• [Assigned task] Give back only the lines in the records below from the one with "Aunt gunhild will" to the one with "### August 15, 2007", both inclusive, word for word.

• [Data to use]
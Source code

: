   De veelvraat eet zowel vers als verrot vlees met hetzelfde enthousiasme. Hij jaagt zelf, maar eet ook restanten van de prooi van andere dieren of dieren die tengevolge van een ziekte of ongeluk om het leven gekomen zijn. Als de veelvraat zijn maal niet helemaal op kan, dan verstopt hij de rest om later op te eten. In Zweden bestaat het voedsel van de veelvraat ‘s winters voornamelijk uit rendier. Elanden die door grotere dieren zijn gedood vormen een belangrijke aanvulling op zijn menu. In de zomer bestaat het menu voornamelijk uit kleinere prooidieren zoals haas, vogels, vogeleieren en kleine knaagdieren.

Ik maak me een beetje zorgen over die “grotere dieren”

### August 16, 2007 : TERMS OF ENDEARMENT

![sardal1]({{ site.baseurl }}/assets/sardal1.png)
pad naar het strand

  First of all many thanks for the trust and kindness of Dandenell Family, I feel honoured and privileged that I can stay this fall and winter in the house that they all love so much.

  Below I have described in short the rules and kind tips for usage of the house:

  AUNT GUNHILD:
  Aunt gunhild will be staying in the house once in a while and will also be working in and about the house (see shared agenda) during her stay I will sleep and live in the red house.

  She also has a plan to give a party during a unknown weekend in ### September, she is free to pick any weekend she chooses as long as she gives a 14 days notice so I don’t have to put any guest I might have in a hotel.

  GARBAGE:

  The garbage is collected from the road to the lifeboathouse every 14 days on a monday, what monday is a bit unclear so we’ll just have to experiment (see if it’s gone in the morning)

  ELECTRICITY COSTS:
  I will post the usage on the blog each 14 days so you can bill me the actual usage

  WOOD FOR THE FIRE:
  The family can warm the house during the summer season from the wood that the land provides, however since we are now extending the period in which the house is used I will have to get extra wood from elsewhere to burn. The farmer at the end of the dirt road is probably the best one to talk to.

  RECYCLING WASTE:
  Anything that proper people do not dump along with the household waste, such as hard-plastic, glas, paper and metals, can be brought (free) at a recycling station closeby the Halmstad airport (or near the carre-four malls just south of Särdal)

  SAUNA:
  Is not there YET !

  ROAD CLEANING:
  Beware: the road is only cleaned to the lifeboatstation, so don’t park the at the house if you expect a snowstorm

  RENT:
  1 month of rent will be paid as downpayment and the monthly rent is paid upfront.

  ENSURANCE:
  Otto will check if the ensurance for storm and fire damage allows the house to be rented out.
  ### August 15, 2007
---
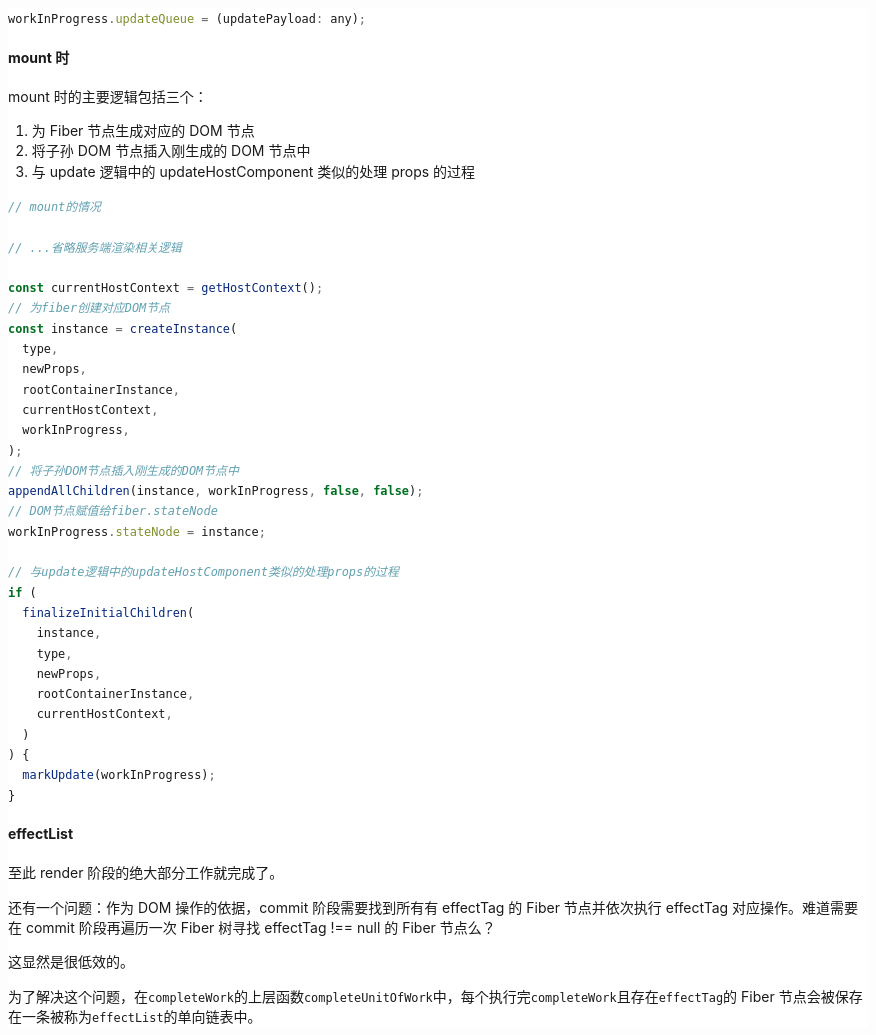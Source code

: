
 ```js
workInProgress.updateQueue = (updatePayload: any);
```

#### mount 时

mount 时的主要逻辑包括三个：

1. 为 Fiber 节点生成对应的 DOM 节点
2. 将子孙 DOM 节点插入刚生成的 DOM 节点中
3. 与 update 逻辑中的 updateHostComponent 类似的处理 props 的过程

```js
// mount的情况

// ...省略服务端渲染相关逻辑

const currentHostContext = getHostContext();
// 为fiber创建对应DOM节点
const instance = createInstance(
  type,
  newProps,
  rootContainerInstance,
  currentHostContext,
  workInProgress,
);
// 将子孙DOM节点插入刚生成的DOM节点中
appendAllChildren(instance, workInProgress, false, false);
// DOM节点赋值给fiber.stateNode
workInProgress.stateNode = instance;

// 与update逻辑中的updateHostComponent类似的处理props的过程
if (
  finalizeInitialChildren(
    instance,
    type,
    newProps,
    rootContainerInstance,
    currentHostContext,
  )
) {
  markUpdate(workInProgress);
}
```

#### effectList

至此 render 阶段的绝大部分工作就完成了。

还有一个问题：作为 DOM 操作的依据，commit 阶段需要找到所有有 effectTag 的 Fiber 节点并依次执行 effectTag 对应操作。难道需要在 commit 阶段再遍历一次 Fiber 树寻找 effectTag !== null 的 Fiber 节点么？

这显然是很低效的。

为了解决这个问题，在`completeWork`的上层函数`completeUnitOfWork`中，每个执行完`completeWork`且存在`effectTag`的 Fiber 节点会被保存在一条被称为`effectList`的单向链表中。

• [Answer box]
  Aunt gunhild will be staying in the house once in a while and will also be working in and about the house (see shared agenda) during her stay I will sleep and live in the red house.

  She also has a plan to give a party during a unknown weekend in ### September, she is free to pick any weekend she chooses as long as she gives a 14 days notice so I don’t have to put any guest I might have in a hotel.

  GARBAGE:

  The garbage is collected from the road to the lifeboathouse every 14 days on a monday, what monday is a bit unclear so we’ll just have to experiment (see if it’s gone in the morning)

  ELECTRICITY COSTS:
  I will post the usage on the blog each 14 days so you can bill me the actual usage

  WOOD FOR THE FIRE:
  The family can warm the house during the summer season from the wood that the land provides, however since we are now extending the period in which the house is used I will have to get extra wood from elsewhere to burn. The farmer at the end of the dirt road is probably the best one to talk to.

  RECYCLING WASTE:
  Anything that proper people do not dump along with the household waste, such as hard-plastic, glas, paper and metals, can be brought (free) at a recycling station closeby the Halmstad airport (or near the carre-four malls just south of Särdal)

  SAUNA:
  Is not there YET !

  ROAD CLEANING:
  Beware: the road is only cleaned to the lifeboatstation, so don’t park the at the house if you expect a snowstorm

  RENT:
  1 month of rent will be paid as downpayment and the monthly rent is paid upfront.

  ENSURANCE:
  Otto will check if the ensurance for storm and fire damage allows the house to be rented out.
  ### August 15, 2007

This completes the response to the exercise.